##### AVAILABLE DATA

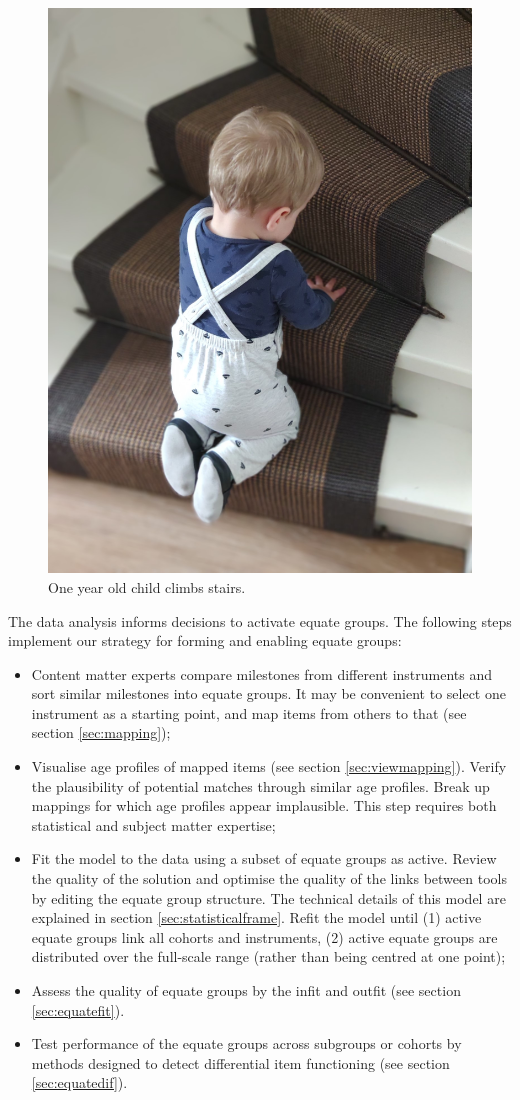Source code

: \documentclass[
]{book}
\providecommand{\tightlist}{%
  \setlength{\itemsep}{0pt}\setlength{\parskip}{0pt}}
\begin{document}
\begin{figure}

{\centering \includegraphics[width=0.5\linewidth]{fig/otis-stairs} 

}

\caption{One year old child climbs stairs.}\label{fig:stairpic}
\end{figure}



The data analysis informs decisions to activate equate groups. The following steps implement our strategy for forming and enabling equate groups:

\begin{itemize}
\tightlist
\item
  Content matter experts compare milestones from different instruments and sort similar milestones into equate groups. It may be convenient to select one instrument as a starting point, and map items from others to that (see section \ref{sec:mapping});
\item
  Visualise age profiles of mapped items (see section \ref{sec:viewmapping}). Verify the plausibility of potential matches through similar age profiles. Break up mappings for which age profiles appear implausible. This step requires both statistical and subject matter expertise;
\item
  Fit the model to the data using a subset of equate groups as active. Review the quality of the solution and optimise the quality of the links between tools by editing the equate group structure. The technical details of this model are explained in section \ref{sec:statisticalframe}. Refit the model until (1) active equate groups link all cohorts and instruments, (2) active equate groups are distributed over the full-scale range (rather than being centred at one point);
\item
  Assess the quality of equate groups by the infit and outfit (see section \ref{sec:equatefit}).
\item
  Test performance of the equate groups across subgroups or cohorts by methods designed to detect differential item functioning (see section \ref{sec:equatedif}).
\end{itemize}
\end{document}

##########

### TASK OBJECTIVE
Reply with the number of lines above in which the word "stairs" appears, and with nothing else.

### TASK OUTPUT
2